Long: Hard realtime conservative parallel non-moving snapshot-mark-sweep-and-free.


PURPOSE
-------
This collector might be useful for running high level, high performing, and garbage producing
languages such as C#, Clean, Common Lisp, D, Eiffel, Haskell, Java,
Oberon-2, OCaml, Scheme or SML directly inside a realtime audio thread doing signal processing.
(http://shootout.alioth.debian.org/)

It can also be useful for running less high performing programming languages
which are not doing signal processing directly but would still be convenient
to run inside the realtime audio thread, for example for handling midi events.

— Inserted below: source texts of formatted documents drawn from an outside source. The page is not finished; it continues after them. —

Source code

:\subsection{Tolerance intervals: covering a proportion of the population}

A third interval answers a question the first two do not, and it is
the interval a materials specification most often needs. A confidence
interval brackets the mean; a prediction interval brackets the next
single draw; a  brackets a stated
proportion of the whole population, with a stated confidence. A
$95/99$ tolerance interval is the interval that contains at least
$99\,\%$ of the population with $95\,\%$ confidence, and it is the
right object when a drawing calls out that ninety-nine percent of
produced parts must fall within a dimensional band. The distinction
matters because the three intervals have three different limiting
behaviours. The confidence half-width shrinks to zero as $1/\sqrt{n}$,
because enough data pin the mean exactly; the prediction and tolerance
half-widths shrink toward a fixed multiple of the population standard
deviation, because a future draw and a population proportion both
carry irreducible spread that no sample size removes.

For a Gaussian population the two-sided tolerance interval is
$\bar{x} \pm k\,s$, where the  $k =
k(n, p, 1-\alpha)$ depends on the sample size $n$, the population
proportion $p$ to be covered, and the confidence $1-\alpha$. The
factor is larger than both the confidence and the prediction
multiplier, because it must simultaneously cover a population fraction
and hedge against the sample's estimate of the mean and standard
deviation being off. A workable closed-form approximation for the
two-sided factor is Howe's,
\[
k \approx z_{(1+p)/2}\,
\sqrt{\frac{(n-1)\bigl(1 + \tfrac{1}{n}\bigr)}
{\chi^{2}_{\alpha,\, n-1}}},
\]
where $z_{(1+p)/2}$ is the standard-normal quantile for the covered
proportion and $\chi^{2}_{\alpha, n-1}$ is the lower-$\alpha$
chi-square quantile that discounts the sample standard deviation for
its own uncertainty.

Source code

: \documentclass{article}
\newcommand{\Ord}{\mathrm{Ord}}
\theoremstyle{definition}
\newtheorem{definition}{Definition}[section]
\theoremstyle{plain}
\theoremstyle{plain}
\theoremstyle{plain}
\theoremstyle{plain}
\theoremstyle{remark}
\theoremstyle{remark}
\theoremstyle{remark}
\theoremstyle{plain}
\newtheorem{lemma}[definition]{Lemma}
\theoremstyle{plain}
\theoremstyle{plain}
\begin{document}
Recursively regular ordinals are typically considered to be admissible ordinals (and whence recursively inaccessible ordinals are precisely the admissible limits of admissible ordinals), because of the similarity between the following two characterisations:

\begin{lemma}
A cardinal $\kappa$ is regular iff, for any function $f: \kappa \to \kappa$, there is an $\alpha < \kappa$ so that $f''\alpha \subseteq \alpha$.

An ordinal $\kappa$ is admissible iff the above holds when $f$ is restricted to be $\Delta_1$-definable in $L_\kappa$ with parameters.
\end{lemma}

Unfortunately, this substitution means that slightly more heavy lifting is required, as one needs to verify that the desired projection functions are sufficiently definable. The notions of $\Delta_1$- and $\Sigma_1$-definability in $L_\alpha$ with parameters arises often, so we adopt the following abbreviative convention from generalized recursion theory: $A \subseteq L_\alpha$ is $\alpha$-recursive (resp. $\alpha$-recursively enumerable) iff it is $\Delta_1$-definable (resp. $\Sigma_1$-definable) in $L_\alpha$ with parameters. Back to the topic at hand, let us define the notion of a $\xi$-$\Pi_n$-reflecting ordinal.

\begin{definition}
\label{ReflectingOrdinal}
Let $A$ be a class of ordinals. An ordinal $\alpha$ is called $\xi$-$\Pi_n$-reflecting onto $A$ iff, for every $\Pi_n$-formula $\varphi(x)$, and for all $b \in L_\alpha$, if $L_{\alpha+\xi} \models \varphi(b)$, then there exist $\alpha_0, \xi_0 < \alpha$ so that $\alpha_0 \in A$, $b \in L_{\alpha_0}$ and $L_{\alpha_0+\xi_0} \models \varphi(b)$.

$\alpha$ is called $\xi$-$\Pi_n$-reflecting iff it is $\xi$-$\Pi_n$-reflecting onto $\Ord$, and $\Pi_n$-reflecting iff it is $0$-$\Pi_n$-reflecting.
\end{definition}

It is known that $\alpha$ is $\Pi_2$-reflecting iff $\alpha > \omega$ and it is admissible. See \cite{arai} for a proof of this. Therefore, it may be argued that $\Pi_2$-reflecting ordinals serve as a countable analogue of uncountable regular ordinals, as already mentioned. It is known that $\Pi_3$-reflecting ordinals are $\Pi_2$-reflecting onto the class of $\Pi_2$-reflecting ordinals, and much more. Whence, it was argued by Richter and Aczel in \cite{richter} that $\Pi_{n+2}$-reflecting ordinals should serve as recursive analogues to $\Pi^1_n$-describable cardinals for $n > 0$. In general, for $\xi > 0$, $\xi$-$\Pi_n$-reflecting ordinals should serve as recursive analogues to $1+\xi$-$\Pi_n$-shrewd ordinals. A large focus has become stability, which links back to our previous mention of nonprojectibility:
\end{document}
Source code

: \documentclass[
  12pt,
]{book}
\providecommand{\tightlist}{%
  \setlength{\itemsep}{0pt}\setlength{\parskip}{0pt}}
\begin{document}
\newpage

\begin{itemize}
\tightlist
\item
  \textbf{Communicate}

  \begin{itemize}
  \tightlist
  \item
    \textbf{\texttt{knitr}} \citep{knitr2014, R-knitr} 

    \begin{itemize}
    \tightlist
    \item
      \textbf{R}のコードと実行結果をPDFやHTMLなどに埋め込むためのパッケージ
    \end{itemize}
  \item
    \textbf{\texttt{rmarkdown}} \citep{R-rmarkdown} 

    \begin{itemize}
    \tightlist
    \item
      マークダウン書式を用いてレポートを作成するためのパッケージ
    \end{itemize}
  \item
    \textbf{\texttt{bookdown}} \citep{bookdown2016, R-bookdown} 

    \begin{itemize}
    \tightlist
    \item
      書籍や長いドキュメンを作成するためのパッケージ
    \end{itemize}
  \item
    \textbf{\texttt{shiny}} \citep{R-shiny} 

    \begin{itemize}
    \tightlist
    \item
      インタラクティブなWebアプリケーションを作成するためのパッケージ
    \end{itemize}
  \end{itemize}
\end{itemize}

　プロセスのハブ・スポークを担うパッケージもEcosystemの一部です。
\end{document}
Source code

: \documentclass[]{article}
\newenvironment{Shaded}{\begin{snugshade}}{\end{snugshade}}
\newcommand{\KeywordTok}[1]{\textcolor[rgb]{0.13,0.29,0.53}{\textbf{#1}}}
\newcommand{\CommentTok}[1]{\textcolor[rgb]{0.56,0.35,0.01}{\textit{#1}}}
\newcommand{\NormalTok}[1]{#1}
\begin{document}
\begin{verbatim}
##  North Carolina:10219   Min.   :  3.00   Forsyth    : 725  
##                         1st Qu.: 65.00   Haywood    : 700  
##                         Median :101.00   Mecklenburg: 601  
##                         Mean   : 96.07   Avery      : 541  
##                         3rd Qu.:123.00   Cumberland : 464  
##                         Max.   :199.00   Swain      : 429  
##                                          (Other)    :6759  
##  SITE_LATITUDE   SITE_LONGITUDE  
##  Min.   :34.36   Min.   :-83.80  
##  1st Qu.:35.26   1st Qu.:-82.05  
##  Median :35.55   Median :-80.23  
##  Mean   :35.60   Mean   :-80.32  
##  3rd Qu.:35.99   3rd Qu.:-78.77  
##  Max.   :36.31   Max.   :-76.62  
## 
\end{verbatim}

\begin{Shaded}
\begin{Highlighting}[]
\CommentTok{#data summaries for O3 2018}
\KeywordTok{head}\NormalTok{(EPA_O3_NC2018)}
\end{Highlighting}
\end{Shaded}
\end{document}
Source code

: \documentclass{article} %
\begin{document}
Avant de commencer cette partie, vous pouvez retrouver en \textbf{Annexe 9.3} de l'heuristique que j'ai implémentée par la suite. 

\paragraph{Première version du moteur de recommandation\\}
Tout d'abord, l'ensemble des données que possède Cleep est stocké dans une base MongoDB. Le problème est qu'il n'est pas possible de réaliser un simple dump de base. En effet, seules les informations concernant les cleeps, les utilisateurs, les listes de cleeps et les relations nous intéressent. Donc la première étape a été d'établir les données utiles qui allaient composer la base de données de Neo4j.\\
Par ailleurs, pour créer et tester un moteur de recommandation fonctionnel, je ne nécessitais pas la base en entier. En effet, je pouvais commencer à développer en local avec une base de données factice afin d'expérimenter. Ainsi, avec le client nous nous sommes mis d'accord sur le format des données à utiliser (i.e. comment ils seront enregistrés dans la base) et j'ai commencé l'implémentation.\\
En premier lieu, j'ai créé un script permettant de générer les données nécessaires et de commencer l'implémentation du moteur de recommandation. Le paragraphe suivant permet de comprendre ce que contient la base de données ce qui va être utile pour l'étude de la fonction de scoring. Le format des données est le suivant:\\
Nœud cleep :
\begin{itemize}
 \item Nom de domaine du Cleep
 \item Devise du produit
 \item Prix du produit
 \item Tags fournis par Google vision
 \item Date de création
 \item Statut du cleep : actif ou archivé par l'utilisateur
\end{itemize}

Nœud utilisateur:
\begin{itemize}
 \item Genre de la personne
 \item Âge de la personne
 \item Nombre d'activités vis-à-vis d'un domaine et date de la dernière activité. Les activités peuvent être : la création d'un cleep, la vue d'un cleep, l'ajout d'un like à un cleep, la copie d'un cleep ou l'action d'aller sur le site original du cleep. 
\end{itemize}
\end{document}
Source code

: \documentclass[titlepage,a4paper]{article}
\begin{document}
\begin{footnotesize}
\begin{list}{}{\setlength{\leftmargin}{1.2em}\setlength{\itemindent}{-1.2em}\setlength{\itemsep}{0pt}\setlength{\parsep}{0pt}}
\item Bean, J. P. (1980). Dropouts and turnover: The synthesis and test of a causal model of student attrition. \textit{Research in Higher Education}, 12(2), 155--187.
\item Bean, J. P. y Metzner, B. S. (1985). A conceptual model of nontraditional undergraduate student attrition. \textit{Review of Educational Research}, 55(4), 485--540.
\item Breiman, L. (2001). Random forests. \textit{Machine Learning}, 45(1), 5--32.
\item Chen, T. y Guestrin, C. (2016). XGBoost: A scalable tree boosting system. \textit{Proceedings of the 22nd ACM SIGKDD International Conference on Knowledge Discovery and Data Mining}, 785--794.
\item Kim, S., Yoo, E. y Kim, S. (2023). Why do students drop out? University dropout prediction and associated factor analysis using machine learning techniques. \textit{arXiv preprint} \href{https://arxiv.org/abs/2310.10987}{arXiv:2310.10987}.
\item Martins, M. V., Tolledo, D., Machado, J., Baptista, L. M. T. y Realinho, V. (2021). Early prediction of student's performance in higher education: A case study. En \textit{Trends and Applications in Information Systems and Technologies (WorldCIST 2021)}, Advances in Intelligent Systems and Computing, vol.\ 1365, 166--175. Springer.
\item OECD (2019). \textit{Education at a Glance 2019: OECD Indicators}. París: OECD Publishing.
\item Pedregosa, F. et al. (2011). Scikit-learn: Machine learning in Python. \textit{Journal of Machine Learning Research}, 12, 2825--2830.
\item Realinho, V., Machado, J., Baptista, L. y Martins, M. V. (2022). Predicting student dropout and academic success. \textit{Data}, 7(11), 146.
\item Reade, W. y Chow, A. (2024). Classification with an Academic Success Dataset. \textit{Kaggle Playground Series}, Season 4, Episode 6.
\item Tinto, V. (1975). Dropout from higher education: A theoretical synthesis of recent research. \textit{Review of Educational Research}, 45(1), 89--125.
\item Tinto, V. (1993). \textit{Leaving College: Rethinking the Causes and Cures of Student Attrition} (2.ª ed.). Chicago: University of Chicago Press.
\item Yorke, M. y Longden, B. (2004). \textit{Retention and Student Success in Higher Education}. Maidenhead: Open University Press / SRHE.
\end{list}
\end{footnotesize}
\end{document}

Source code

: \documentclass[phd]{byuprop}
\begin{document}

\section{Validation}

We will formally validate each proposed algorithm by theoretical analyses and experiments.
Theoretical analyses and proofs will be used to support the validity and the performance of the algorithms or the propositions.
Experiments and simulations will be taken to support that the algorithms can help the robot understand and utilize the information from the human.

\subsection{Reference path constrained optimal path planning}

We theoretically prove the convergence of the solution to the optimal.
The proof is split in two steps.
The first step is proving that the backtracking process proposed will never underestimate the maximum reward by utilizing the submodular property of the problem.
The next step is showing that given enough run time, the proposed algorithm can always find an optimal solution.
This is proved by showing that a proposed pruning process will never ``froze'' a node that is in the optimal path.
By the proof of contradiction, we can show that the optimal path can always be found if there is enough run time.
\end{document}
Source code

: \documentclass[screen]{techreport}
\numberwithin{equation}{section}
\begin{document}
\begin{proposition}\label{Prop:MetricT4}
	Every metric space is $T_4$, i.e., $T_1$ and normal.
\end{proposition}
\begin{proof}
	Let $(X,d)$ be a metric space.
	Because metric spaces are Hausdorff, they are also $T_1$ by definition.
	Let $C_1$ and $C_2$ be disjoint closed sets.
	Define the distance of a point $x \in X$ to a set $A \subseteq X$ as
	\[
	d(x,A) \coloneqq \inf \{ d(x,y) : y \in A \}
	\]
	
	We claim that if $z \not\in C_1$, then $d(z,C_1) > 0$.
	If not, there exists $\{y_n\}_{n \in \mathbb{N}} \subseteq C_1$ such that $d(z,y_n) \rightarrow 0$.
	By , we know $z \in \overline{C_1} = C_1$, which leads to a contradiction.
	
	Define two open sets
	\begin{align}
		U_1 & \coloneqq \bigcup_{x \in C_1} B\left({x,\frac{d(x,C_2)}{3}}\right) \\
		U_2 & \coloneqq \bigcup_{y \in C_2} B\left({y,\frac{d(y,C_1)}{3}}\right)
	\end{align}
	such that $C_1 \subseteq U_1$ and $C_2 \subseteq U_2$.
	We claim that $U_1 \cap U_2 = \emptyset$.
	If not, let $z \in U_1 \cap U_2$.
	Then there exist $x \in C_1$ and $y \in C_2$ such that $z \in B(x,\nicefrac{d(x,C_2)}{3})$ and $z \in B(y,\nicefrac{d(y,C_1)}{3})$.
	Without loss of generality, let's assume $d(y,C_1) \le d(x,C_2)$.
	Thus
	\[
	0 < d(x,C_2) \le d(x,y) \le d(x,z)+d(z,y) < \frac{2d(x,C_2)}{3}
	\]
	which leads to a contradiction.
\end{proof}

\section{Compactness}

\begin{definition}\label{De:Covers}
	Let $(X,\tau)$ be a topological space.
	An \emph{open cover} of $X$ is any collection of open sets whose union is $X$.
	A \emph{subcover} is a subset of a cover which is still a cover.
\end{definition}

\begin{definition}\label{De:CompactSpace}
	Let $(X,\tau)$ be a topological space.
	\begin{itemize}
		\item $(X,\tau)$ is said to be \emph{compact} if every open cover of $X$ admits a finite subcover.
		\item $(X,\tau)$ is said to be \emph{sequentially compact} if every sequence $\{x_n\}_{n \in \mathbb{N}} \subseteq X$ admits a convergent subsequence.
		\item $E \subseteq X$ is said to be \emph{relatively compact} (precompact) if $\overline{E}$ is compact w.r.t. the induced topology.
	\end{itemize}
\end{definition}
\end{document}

By replacing the garbage collector in
a high level language with the one provided in this package, the language becomes one step closer
to be able to do realtime signal processing directly in the audio thread. And in
some cases, this might very well be all thats needed too.

One example is Stalin, an extremely efficient Scheme compiler.
By only replacing Hans Boehm's garbage collector, which Stalin normally
is using, Stalin's generated code can now run safely inside a realtime audio thread.
See the provided example stalinwrapper/graincloud.scm.


RESTRICTIONS
------------

(The first one is a lot more serious than the others)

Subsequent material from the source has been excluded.